E não é essa a justificação última da democracia?
Não era essa a ideia de Platão, mas ele era um aristocrata que escarnecia de qualquer tipo de sabedoria estatística.
Rousseau teme as paixões colectivas, que obnubilam o juízo, mas confiava num jogo de compensações dos instintos individuais e de grupo.
O que acontece é que hoje se acredita sobretudo no consenso sobre a instância soberana. É a regra sem o que a legitimidade iria nua como o rei da fábula.
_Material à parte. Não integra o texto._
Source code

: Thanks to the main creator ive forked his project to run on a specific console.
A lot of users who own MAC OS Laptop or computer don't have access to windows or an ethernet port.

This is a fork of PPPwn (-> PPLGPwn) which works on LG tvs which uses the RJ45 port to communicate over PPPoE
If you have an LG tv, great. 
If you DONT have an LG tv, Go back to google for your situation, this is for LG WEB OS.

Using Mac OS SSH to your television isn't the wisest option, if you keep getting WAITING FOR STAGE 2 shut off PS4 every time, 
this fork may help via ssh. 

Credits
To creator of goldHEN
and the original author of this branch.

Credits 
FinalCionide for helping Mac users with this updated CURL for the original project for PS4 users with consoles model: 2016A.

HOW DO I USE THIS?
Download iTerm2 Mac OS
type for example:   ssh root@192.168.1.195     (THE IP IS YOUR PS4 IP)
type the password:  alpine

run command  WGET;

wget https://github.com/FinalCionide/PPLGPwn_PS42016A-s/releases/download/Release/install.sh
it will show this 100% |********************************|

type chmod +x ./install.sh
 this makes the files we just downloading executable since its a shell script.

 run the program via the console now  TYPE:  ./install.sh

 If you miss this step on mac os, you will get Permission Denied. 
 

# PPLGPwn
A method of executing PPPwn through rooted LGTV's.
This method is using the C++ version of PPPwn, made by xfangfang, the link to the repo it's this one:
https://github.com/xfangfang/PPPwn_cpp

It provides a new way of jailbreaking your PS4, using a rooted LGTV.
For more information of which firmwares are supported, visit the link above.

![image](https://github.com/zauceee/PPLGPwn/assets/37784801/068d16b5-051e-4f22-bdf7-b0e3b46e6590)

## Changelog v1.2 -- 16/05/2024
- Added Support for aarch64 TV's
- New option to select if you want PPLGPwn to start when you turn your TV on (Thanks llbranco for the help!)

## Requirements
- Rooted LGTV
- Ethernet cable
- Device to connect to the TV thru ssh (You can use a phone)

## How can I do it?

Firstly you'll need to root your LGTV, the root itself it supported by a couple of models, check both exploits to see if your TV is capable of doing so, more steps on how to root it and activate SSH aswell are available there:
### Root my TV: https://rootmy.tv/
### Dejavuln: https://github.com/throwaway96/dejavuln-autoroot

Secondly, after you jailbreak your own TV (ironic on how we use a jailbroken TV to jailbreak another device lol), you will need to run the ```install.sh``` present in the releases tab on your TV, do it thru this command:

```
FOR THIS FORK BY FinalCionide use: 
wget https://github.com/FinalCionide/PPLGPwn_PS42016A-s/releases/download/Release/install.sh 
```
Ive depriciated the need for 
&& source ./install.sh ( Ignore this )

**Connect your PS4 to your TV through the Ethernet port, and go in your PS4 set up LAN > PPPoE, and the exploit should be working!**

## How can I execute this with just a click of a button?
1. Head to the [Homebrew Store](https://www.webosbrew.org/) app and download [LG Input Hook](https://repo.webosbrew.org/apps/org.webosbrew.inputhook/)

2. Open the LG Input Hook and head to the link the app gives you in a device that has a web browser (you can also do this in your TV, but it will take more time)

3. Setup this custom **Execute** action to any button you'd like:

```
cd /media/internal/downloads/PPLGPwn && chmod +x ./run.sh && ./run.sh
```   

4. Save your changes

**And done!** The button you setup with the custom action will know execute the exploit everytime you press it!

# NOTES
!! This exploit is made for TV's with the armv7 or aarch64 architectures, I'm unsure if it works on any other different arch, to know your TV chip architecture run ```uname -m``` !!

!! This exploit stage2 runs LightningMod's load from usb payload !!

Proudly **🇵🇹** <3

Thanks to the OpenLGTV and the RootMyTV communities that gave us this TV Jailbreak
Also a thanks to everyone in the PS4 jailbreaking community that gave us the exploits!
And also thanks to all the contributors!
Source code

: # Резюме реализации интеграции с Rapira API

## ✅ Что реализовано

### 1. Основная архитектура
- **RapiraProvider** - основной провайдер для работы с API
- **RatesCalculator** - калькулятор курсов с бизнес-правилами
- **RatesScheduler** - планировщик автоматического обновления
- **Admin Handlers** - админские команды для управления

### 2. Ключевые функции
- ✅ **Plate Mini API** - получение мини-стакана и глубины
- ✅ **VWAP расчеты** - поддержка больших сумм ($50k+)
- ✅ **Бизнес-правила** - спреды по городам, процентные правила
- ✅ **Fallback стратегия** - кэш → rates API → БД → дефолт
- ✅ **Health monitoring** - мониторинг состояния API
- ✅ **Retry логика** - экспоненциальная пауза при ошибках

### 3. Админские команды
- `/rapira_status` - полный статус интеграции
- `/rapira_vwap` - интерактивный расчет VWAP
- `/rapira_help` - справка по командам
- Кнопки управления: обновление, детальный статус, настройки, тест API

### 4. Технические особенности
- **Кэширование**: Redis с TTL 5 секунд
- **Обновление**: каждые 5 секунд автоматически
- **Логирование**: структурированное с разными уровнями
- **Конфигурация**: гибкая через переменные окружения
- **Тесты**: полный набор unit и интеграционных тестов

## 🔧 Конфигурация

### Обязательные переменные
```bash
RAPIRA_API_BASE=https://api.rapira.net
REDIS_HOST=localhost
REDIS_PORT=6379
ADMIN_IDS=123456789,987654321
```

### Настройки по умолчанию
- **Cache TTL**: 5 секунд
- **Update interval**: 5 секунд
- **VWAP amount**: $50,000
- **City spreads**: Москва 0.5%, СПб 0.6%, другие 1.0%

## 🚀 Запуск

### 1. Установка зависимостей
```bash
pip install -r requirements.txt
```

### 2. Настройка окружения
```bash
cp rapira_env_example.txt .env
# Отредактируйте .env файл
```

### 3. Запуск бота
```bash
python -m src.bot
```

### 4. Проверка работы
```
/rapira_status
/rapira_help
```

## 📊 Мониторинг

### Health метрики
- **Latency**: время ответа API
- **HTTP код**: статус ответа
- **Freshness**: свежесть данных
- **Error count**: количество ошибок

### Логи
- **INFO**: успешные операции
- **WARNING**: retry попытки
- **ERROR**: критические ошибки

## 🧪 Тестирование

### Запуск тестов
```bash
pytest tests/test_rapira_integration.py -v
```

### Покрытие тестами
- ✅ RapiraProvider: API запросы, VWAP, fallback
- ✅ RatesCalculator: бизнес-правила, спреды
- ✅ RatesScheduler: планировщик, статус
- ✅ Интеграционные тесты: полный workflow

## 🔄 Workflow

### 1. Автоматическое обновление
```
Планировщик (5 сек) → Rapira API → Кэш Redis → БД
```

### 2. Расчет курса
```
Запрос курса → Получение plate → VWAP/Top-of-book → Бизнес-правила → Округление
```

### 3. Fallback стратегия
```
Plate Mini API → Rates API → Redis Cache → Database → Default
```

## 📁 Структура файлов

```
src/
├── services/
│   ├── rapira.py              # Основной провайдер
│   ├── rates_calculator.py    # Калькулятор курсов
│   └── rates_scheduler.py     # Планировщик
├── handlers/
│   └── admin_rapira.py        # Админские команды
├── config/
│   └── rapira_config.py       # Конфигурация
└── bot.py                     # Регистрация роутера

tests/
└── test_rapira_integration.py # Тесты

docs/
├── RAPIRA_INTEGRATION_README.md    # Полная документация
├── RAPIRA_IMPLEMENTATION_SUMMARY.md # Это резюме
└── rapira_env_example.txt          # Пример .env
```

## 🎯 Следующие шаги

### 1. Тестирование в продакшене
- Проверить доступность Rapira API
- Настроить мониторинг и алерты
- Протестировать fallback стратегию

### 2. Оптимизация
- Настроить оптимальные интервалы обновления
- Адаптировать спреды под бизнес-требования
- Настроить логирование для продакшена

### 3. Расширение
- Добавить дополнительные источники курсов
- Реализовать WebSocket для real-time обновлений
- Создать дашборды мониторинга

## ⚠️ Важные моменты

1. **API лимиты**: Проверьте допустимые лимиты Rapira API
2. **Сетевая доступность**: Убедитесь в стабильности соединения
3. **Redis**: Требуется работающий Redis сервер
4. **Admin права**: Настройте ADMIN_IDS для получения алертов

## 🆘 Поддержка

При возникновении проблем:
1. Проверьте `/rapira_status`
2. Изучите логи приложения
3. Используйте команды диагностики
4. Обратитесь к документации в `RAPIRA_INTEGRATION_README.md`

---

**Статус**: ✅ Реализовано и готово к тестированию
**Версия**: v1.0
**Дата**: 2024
Com a sagração popular, os políticos não têm ainda uma ideia de governo. Mesmo quando testam as suas ideias nas eleições, não podem estar certos de que no momento seguinte elas, ou a mesma política, deixem de ter cobertura, como os cheques. O que eles têm é o poder legitimado, até novo acto eleitoral.
A ideia de que o povo governa, sobretudo quando se perdeu a dimensão da ágora e se desaguou no espaço mediático global, é duma inocência que faz rir.
O povo ocupa aquele trono fantasmático da “Sombra do guerreiro” (Kagemusha), o filme de Kurosawa.
E às vezes perde a cabeça como qualquer mortal, como aconteceu agora na Alemanha, com o país paralisado entre o querer e o não querer.